BUSINESS AND HUMAN RIGHTS 2013 : THE IMPLEMENTATION OF THE UN GUIDING PRINCIPLES ON BUSINESS AND HUMAN RIGHTS IN SPAIN
Call For Papers
CALL FOR PAPERS: THE IMPLEMENTATION OF THE UN GUIDING PRINCIPLES ON BUSINESS AND HUMAN RIGHTS IN SPAIN
The Research Project DER 2010-18780 “The Responsibility of Spanish Transnational Corporations in the field of Human Rights: towards a framework of public policies” and the Research Action DER 2011-16006-E, under the coordination of Dr. Carmen Márquez Carrasco, Professor of Public International Law and International Relations at the University of Seville are calling for papers for its international conference on 4, 5 and 6 November 2013 at the Law School of the University of Seville (Spain). Following the overarching theme of the conference The implementation of the United Nations Guiding Principles on business and human rights in Spain we invite papers addressing contemporary issues in the field of business and human rights which consider challenges in the domestic implementation of the global standards in this context.

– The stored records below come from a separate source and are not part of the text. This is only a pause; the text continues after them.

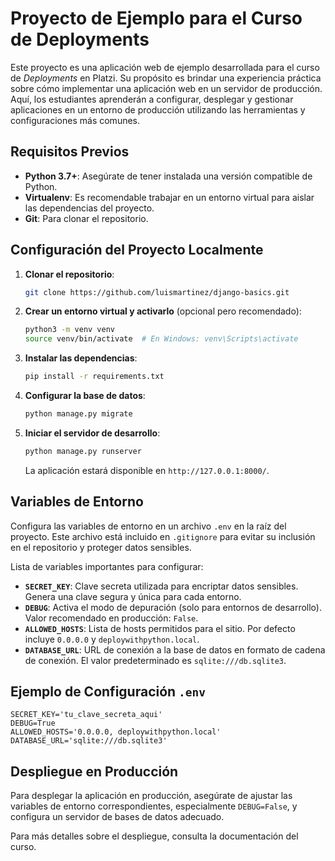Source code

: # Proyecto de Ejemplo para el Curso de Deployments

Este proyecto es una aplicación web de ejemplo desarrollada para el curso de *Deployments* en Platzi. Su propósito es brindar una experiencia práctica sobre cómo implementar una aplicación web en un servidor de producción. Aquí, los estudiantes aprenderán a configurar, desplegar y gestionar aplicaciones en un entorno de producción utilizando las herramientas y configuraciones más comunes.

## Requisitos Previos

- **Python 3.7+**: Asegúrate de tener instalada una versión compatible de Python.
- **Virtualenv**: Es recomendable trabajar en un entorno virtual para aislar las dependencias del proyecto.
- **Git**: Para clonar el repositorio.

## Configuración del Proyecto Localmente

1. **Clonar el repositorio**:

   ```bash
   git clone https://github.com/luismartinez/django-basics.git
   ```

2. **Crear un entorno virtual y activarlo** (opcional pero recomendado):

   ```bash
   python3 -m venv venv
   source venv/bin/activate  # En Windows: venv\Scripts\activate
   ```

3. **Instalar las dependencias**:

   ```bash
   pip install -r requirements.txt
   ```

4. **Configurar la base de datos**:

   ```bash
   python manage.py migrate
   ```

5. **Iniciar el servidor de desarrollo**:

   ```bash
   python manage.py runserver
   ```

   La aplicación estará disponible en `http://127.0.0.1:8000/`.

## Variables de Entorno

Configura las variables de entorno en un archivo `.env` en la raíz del proyecto. Este archivo está incluido en `.gitignore` para evitar su inclusión en el repositorio y proteger datos sensibles.

Lista de variables importantes para configurar:

- **`SECRET_KEY`**: Clave secreta utilizada para encriptar datos sensibles. Genera una clave segura y única para cada entorno.
- **`DEBUG`**: Activa el modo de depuración (solo para entornos de desarrollo). Valor recomendado en producción: `False`.
- **`ALLOWED_HOSTS`**: Lista de hosts permitidos para el sitio. Por defecto incluye `0.0.0.0` y `deploywithpython.local`.
- **`DATABASE_URL`**: URL de conexión a la base de datos en formato de cadena de conexión. El valor predeterminado es `sqlite:///db.sqlite3`.

## Ejemplo de Configuración `.env`

```dotenv
SECRET_KEY='tu_clave_secreta_aqui'
DEBUG=True
ALLOWED_HOSTS='0.0.0.0, deploywithpython.local'
DATABASE_URL='sqlite:///db.sqlite3'
```

## Despliegue en Producción

Para desplegar la aplicación en producción, asegúrate de ajustar las variables de entorno correspondientes, especialmente `DEBUG=False`, y configura un servidor de bases de datos adecuado.

Para más detalles sobre el despliegue, consulta la documentación del curso.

Call for papers for workshop and publication on The Implementation of the UN Guiding Principles on Business and Human Rights in Spain
4 to 6 November 2013, University of Seville (Spain), Law School
Website of the conference: http://www.congresoempresasddhh.com/
Deadline for submissions of abstracts: 31 July 2013
Recent years have witnessed the crystallization of the social expectation that business corporations, and transnational companies in particular, bear the responsibility to respect the human rights of the individuals and communities that may be adversely affected by their operations and/or value chains.

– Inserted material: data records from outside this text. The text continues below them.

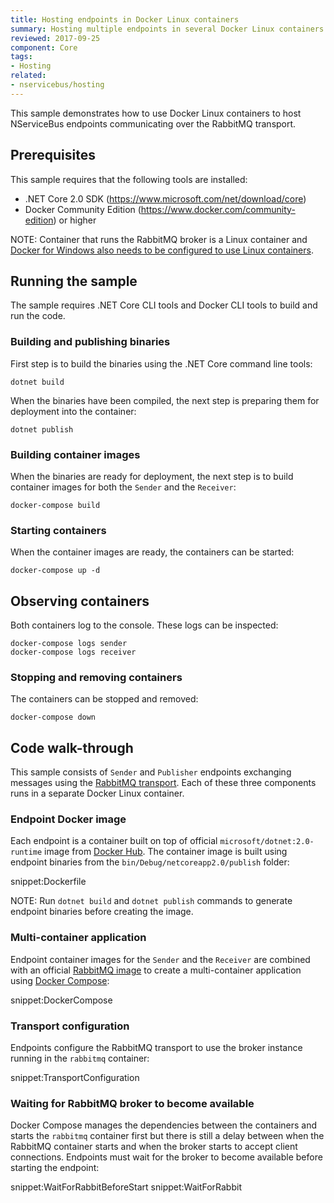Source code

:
 ```yaml
---
title: Hosting endpoints in Docker Linux containers
summary: Hosting multiple endpoints in several Docker Linux containers managed by Docker Compose
reviewed: 2017-09-25
component: Core
tags:
- Hosting
related:
- nservicebus/hosting
---
```


This sample demonstrates how to use Docker Linux containers to host NServiceBus endpoints communicating over the RabbitMQ transport.

## Prerequisites

This sample requires that the following tools are installed:

  - .NET Core 2.0 SDK (https://www.microsoft.com/net/download/core)
  - Docker Community Edition (https://www.docker.com/community-edition) or higher

NOTE: Container that runs the RabbitMQ broker is a Linux container and [Docker for Windows also needs to be configured to use Linux containers](https://docs.docker.com/docker-for-windows/#switch-between-windows-and-linux-containers).

## Running the sample

The sample requires .NET Core CLI tools and Docker CLI tools to build and run the code.

### Building and publishing binaries

First step is to build the binaries using the .NET Core command line tools:

```
dotnet build
```

When the binaries have been compiled, the next step is preparing them for deployment into the container:

```
dotnet publish
```

### Building container images

When the binaries are ready for deployment, the next step is to build container images for both the `Sender` and the `Receiver`:

```
docker-compose build
```

### Starting containers

When the container images are ready, the containers can be started:

```
docker-compose up -d
```

## Observing containers

Both containers log to the console. These logs can be inspected:

```
docker-compose logs sender
docker-compose logs receiver
```

### Stopping and removing containers

The containers can be stopped and removed:

```
docker-compose down
```

## Code walk-through

This sample consists of `Sender` and `Publisher` endpoints exchanging messages using the [RabbitMQ transport](/transports/rabbitmq). Each of these three components runs in a separate Docker Linux container.

### Endpoint Docker image

Each endpoint is a container built on top of official `microsoft/dotnet:2.0-runtime` image from [Docker Hub](https://hub.docker.com/). The container image is built using endpoint binaries from the `bin/Debug/netcoreapp2.0/publish` folder:

snippet:Dockerfile

NOTE: Run `dotnet build` and `dotnet publish` commands to generate endpoint binaries before creating the image.

### Multi-container application

Endpoint container images for the `Sender` and the `Receiver` are combined with an official [RabbitMQ image](https://hub.docker.com/_/rabbitmq/) to create a multi-container application using [Docker Compose](https://docs.docker.com/compose/):

snippet:DockerCompose

### Transport configuration

Endpoints configure the RabbitMQ transport to use the broker instance running in the `rabbitmq` container:

snippet:TransportConfiguration

### Waiting for RabbitMQ broker to become available

Docker Compose manages the dependencies between the containers and starts the `rabbitmq` container first but there is still a delay between when the RabbitMQ container starts and when the broker starts to accept client connections. Endpoints must wait for the broker to become available before starting the endpoint:

snippet:WaitForRabbitBeforeStart
snippet:WaitForRabbit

The adoption of the UN Global Compact, ensued by the process leading towards the endorsement by the Human Rights Council of the Protect, Respect and Remedy United Nations Framework and the UN Guiding Principles on Business and Human Rights, have contributed to clarifying the scope of corporate responsibility to respect human rights, and its interaction with the State’s duty to protect those rights. The UN Guiding Principles reflect the up to date most authoritative expression of the existing international consensus on this issue-area, as reflected in the overall support to the principles by States, companies and international civil society actors at large. Moreover, the conceptual framework “Protect, Respect and Remedy” has contributed to a rapid development of international normative and policy standards, as illustrated by the revised ODCE Guidelines on Multinational Corporations; the revised IFC Sustainability Framework, or the ISO 26000 (Social Responsibility) Norm, among many others.
The UN Framework and Guiding Principles on Business and Human Rights are not a point of arrival, but a point of departure for future developments. In particular the UN framework does not provide an international implementation nor a simple monitoring mechanism. Companies cannot be forced to follow the principles, only encouraged to do so; it rests mainly on their willingness; the only way to go beyond voluntarism is for domestic law to step in. The Framework and Guiding Principles set an agenda for action that simultaneously requires the revision of State legislative and policy frameworks; the establishment or improvement of companies’ human rights policies and due diligence mechanisms, and the opening of new avenues for dialogue and accountability involving duty-bearers, rights-holders, and other stakeholders. In unfolding this complex agenda, there is a pressing need for both academic reflection and policy innovation.
The expansion of the Spanish foreign direct investment sector in recent decades and the ever-growing overseas presence of Spanish transnational companies has been coupled to increased civil society concern and pressure derived from the adverse human rights impact derived from these companies’ operations. Allegations of human rights violations have been particularly significant in relation to extractive industries and renewable energies in Latin America, including in relation to the rights of indigenous peoples. Yet, despite some important CSR initiatives in the past, the business and human rights agenda in Spain remains mostly uncharted.
The conference aims at identifying the implications of implementing the UN Guiding Principles on Business and Human Rights for the Spanish policy and legal framework.
The Conference welcomes the submission and presentation of papers falling within its five thematic lines. Following the overarching theme of the conference papers may consider (but are not limited to) the following topics:
- The interaction between the different instruments and standards on business and human rights
- Due diligence mechanisms of companies in human rights
- EU Implementation of the Guiding Principles
- National implementation of the Ruggie framework and Guiding Principles, with special consideration for the Spanish Action Plan and process
- Judicial and non judicial remedies
- The application of the Guiding Principles in conflict or high risk situations
- The application of the Guiding Principles in relation to vulnerable persons and groups
Submission of papers
- Abstracts/paper proposals of approximately 200 words should be sent to Prof. Dr. Carmen Márquez Carrasco, firstname.lastname@example.org by 31 July 2013.
- Papers will be subject to peer review by members of the Scientific Committee of the Conference. Within ten days of your submission the Committee will inform you if your paper proposal has been accepted.
- The selected papers will be considered for presentation at the conference and for publication in an edited volume together with the papers of the panelists.
- For further information of the submissions, please consult http://www.congresoempresasddhh.com/.
- Deadline for submission of abstracts: September 1, 2013.
- Deadline for submission of papers: September 30, 2013.